## [WHAT YOU SHOULD DO]
Determine how many lines in the listing that follows include "return". Answer only with that number.

## [INPUT DATA]
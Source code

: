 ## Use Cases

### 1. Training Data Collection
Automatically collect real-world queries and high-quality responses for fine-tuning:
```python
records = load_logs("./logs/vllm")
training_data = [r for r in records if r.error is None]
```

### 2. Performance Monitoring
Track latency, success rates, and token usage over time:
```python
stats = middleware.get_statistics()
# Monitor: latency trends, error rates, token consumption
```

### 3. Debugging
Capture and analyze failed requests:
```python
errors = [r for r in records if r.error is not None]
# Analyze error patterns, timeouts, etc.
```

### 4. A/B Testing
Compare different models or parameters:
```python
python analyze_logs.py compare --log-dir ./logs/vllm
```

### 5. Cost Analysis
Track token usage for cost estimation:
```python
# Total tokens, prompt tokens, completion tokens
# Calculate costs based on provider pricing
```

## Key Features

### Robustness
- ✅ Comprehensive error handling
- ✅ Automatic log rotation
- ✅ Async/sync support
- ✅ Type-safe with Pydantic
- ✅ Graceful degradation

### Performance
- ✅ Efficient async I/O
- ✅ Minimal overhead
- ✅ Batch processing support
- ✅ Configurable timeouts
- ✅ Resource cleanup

...

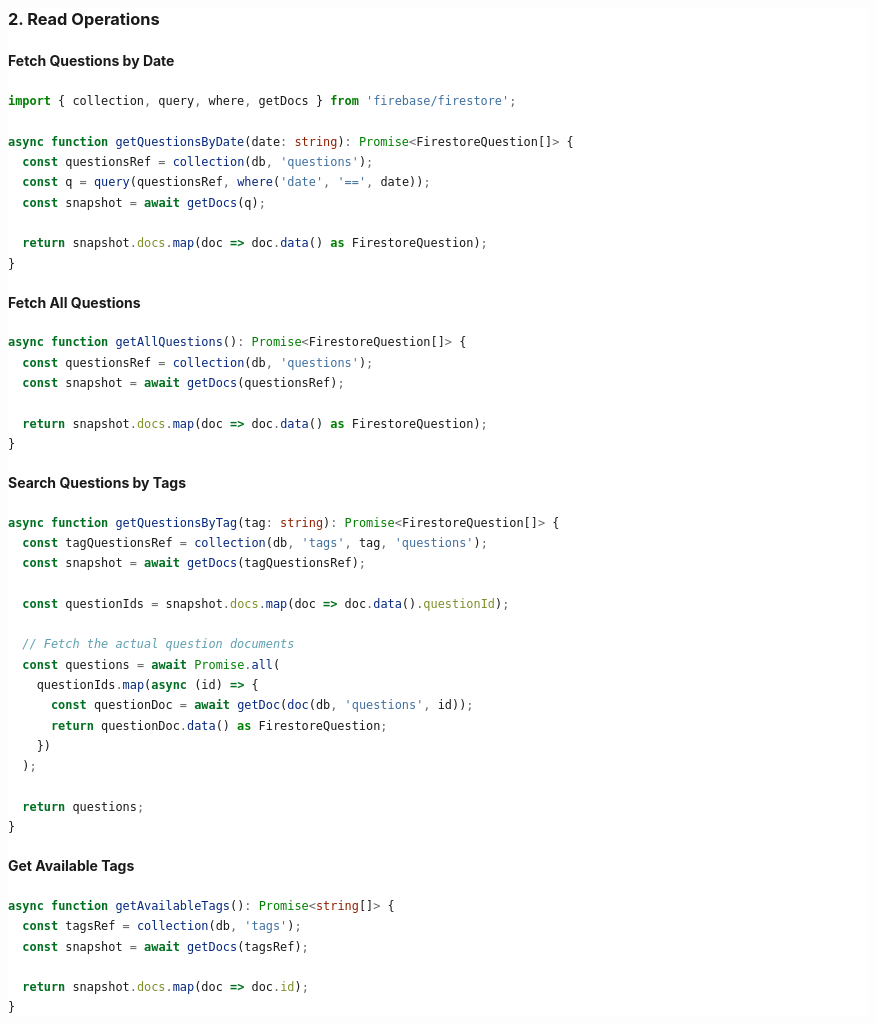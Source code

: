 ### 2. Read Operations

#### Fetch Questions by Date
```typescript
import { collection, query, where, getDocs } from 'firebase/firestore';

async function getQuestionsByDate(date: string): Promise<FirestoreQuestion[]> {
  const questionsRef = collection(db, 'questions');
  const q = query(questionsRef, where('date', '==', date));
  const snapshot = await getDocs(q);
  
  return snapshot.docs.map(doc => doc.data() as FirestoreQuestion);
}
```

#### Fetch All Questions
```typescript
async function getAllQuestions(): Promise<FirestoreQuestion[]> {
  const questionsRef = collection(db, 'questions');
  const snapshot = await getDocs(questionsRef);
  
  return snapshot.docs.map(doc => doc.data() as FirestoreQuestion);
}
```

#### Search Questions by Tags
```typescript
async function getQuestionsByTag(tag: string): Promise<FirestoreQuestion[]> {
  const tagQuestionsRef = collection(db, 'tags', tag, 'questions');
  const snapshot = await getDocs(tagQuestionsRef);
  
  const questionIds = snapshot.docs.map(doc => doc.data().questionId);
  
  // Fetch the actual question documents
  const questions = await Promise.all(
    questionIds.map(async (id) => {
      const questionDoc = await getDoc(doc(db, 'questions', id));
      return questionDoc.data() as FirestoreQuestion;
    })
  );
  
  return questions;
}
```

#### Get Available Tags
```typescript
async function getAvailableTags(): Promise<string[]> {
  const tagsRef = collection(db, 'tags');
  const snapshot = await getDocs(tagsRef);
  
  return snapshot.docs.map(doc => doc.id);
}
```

## [RESULT BELOW]
5